La question sociale, grande absente
La question sociale reste tout aussi brûlante qu’elle l’était il y a un an, voire pire encore, aggravée par la crise qui touche aussi la Tunisie, qui dépend de l’Europe pour une large part de son économie. Dans la région de Gafsa, les mêmes causes produisant les mêmes effets, les ouvriers et les chômeurs ont repris, à la fin novembre, leur mouvement de grève et de blocage de la production des mines de phosphate. Dans les semaines et les mois qui ont suivi le 14 janvier 2011, des mouvements de grève ont touché tous les secteurs de la production, réclamant partout des augmentations de salaire, des titularisations de personnels précaires ou l’embauche de chômeurs. Ces mouvements non coordonnés, d’allure disparate, ont parfois abouti à des embauches, en particulier dans la fonction publique, mais ont très souvent été qualifiés de contre-productifs par le gouvernement et la direction nationale de l’UGTT, qui ont tout fait pour les discréditer, allant jusqu’à accuser les grévistes de mettre en danger la révolution ! Cette direction nationale du syndicat est toujours en place alors que plusieurs de ses membres font l’objet d’enquêtes judiciaires pour faits avérés de corruption ! Alors que les journée insurrectionnelles de décembre et janvier avaient vu naître dans nombre de villes et quartiers des comités populaires révolutionnaires, qui ont organisé la vie quotidienne au pire moment de la répression, ceux-ci ont presque partout disparu. Ce sont ces comités, encore actifs dans certaines régions, qui ont rejeté les nouveaux gouverneurs (équivalents de préfets) lorsqu’ils appartenaient au parti RCD de Ben Ali, ou qui ont organisé l’aide aux réfugiés libyens. Il n’y a pas aujourd’hui de structures politiques et syndicales suffisamment organisées et implantées qui soient à même de porter les revendications sociales et politiques du peuple, de même qu’aucune formation tunisienne, même classée à l’extrême gauche, ne se dit ouvertement opposée au système capitaliste.

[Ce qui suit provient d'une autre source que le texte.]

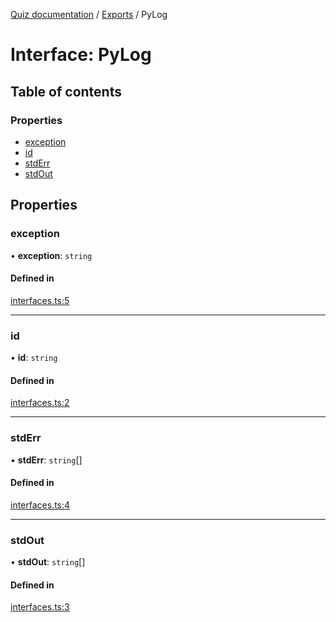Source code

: [Quiz documentation](../README.md) / [Exports](../modules.md) / PyLog

# Interface: PyLog

## Table of contents

### Properties

- [exception](PyLog.md#exception)
- [id](PyLog.md#id)
- [stdErr](PyLog.md#stderr)
- [stdOut](PyLog.md#stdout)

## Properties

### exception

• **exception**: `string`

#### Defined in

[interfaces.ts:5](https://github.com/synw/usepython/blob/11c2783/src/interfaces.ts#L5)

___

### id

• **id**: `string`

#### Defined in

[interfaces.ts:2](https://github.com/synw/usepython/blob/11c2783/src/interfaces.ts#L2)

___

### stdErr

• **stdErr**: `string`[]

#### Defined in

[interfaces.ts:4](https://github.com/synw/usepython/blob/11c2783/src/interfaces.ts#L4)

___

### stdOut

• **stdOut**: `string`[]

#### Defined in

[interfaces.ts:3](https://github.com/synw/usepython/blob/11c2783/src/interfaces.ts#L3)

Alors que le mouvement de décembre et janvier dernier mettait en avant des aspirations sociales et politiques, réclamant d’un même souffle travail, liberté et justice, sans aucunes références religieuses, voilà que le parti religieux se retrouve à la tête d’un gouvernement issu d’un mouvement auquel il n’a pas pris part en tant que tel. Il y a bien sûr de quoi inquiéter les partisans de la liberté et de la laïcité. L’échec des partis laïques est d’abord dû à leur division et à leur quasi-absence du terrain sur lequel Enahda a pu intervenir à loisir, faisant propagande de son passé de martyr de Ben Ali, avec ses 30 000 prisonniers politiques. Mais aussi au fait que le débat sur la laïcité et la place de la religion a pris tant d’ampleur que les Tunisiens s’en sont détournés : du temps de Ben Ali, la répression contre les religieux, pas même politiques, était telle que les gens du peuple ont assimilé la laïcité à cette répression. Et l’urgence aujourd’hui est sociale : Enahda l’a bien compris, qui sur le terrain inlassablement a repris le discours social, surtout sur le mode caritatif et démagogique, avec distributions d’argent et promesses envers les plus démunis, alors que les partis dits de gauche s’entre-déchiraient dans des débats inaccessibles aux gens du peuple.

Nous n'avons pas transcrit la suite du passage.